* [What you should do]
Line count for "neighboring": state how many lines of the data below include it, and output nothing more.

Recorded data
^^^^^^^^^^^^^^^^

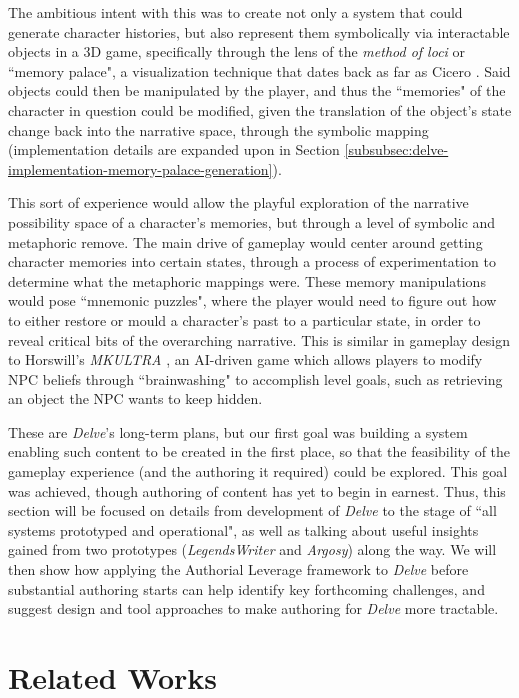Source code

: The ambitious intent with this was to create not only a system that could generate character histories, but also represent them symbolically via interactable objects in a 3D game, specifically through the lens of the \textit{method of loci} or ``memory palace", a visualization technique that dates back as far as Cicero \cite{Herrmann1988}. Said objects could then be manipulated by the player, and thus the ``memories" of the character in question could be modified, given the translation of the object's state change back into the narrative space, through the symbolic mapping (implementation details are expanded upon in Section \ref{subsubsec:delve-implementation-memory-palace-generation}).

This sort of experience would allow the playful exploration of the narrative possibility space of a character's memories, but through a level of symbolic and metaphoric remove. The main drive of gameplay would center around getting character memories into certain states, through a process of experimentation to determine what the metaphoric mappings were. These memory manipulations would pose ``mnemonic puzzles", where the player would need to figure out how to either restore or mould a character's past to a particular state, in order to reveal critical bits of the overarching narrative. This is similar in gameplay design to Horswill's \textit{MKULTRA} \cite{horswill_MKULTRA}, an AI-driven game which allows players to modify NPC beliefs through ``brainwashing" to accomplish level goals, such as retrieving an object the NPC wants to keep hidden.

These are \textit{Delve}'s long-term plans, but our first goal was building a system enabling such content to be created in the first place, so that the feasibility of the gameplay experience (and the authoring it required) could be explored. This goal was achieved, though authoring of content has yet to begin in earnest. Thus, this section will be focused on details from development of \textit{Delve} to the stage of ``all systems prototyped and operational", as well as talking about useful insights gained from two prototypes (\textit{LegendsWriter} and \textit{Argosy}) along the way. We will then show how applying the Authorial Leverage framework to \textit{Delve} before substantial authoring starts can help identify key forthcoming challenges, and suggest design and tool approaches to make authoring for \textit{Delve} more tractable.

\section{Related Works}\label{sec:delve-related-works}


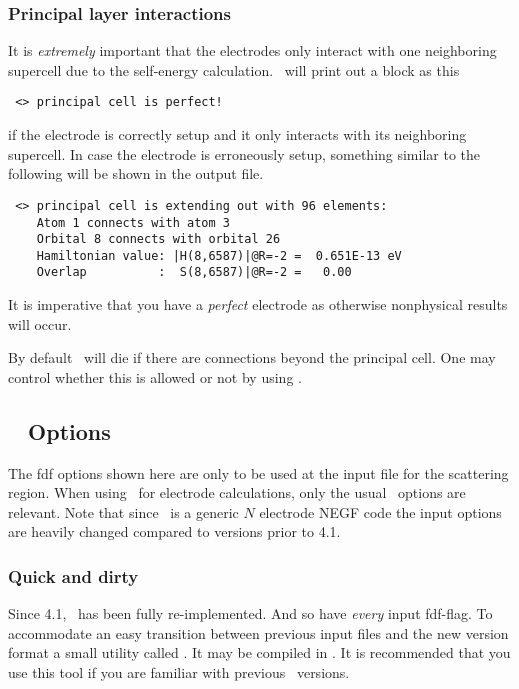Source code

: \subsubsection{Principal layer interactions} %
%

It is \emph{extremely} important that the electrodes only interact
with one neighboring supercell due to the self-energy
calculation\cite{Sancho1985}. \tsiesta\ will print out a block as this
\begin{verbatim}
 <> principal cell is perfect!
\end{verbatim}
if the electrode is correctly setup and it only interacts with its
neighboring supercell.
%
In case the electrode is erroneously setup, something similar to the
following will be shown in the output file.
\begin{verbatim}
 <> principal cell is extending out with 96 elements:
    Atom 1 connects with atom 3
    Orbital 8 connects with orbital 26
    Hamiltonian value: |H(8,6587)|@R=-2 =  0.651E-13 eV
    Overlap          :  S(8,6587)|@R=-2 =   0.00    
\end{verbatim}
It is imperative that you have a \emph{perfect} electrode as otherwise
nonphysical results will occur.

By default \tsiesta\ will die if there are connections beyond the
principal cell. One may control whether this is allowed or not by
using .

\subsection{\texorpdfstring{\tsiesta\ }{TranSIESTA} Options}

The fdf options shown here are only to be used at the input file for
the scattering region. When using \tsiesta\ for electrode
calculations, only the usual \siesta\ options are relevant.
%
Note that since \tsiesta\ is a generic $N$ electrode NEGF code the
input options are heavily changed compared to versions prior to 4.1.

\subsubsection{Quick and dirty}

Since 4.1, \tsiesta\ has been fully re-implemented. And so have
\emph{every} input fdf-flag. To accommodate an easy transition between
previous input files and the new version format a small utility called
. It may be compiled in . It is
recommended that you use this tool if you are familiar with previous
\tsiesta\ versions.

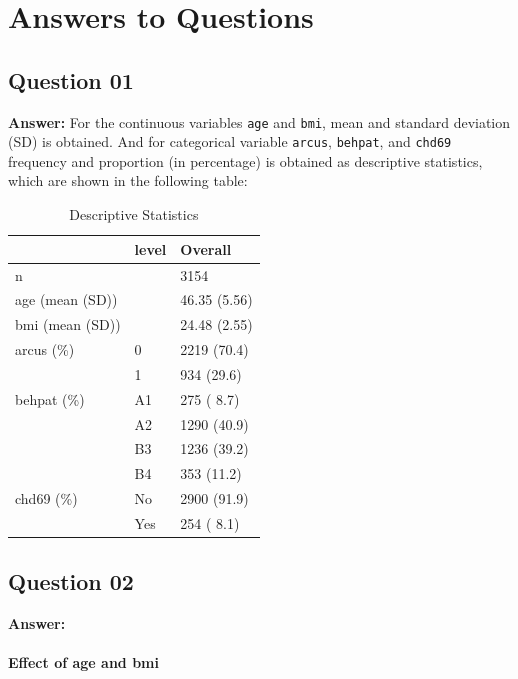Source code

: \documentclass[
  12pt,
  oneside]{article}
\begin{document}
\hypertarget{answers-to-questions}{%
\section{Answers to Questions}\label{answers-to-questions}}

\hypertarget{question-01}{%
\subsection{Question 01}\label{question-01}}

\textbf{Answer:} For the continuous variables \texttt{age} and \texttt{bmi}, mean and standard deviation (SD) is obtained. And for categorical variable \texttt{arcus}, \texttt{behpat}, and \texttt{chd69} frequency and proportion (in percentage) is obtained as descriptive statistics, which are shown in the following table:

\begin{table}[H]

\caption{\label{tab:Table-01}Descriptive Statistics}
\centering
\begin{tabular}[t]{lll}
\toprule
  & level & Overall\\
\midrule
n &  & 3154\\
age (mean (SD)) &  & 46.35 (5.56)\\
bmi (mean (SD)) &  & 24.48 (2.55)\\
arcus (\%) & 0 & 2219 (70.4)\\
 & 1 & 934 (29.6)\\
\addlinespace
behpat (\%) & A1 & 275 ( 8.7)\\
 & A2 & 1290 (40.9)\\
 & B3 & 1236 (39.2)\\
 & B4 & 353 (11.2)\\
chd69 (\%) & No & 2900 (91.9)\\
\addlinespace
 & Yes & 254 ( 8.1)\\
\bottomrule
\end{tabular}
\end{table}

\clearpage

\hypertarget{question-02}{%
\subsection{Question 02}\label{question-02}}

\textbf{Answer:}

\hypertarget{effect-of-age-and-bmi}{%
\paragraph{Effect of age and bmi}\label{effect-of-age-and-bmi}}
\end{document}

^^^^^^^^^^^^^^^^

* [Written answer]
2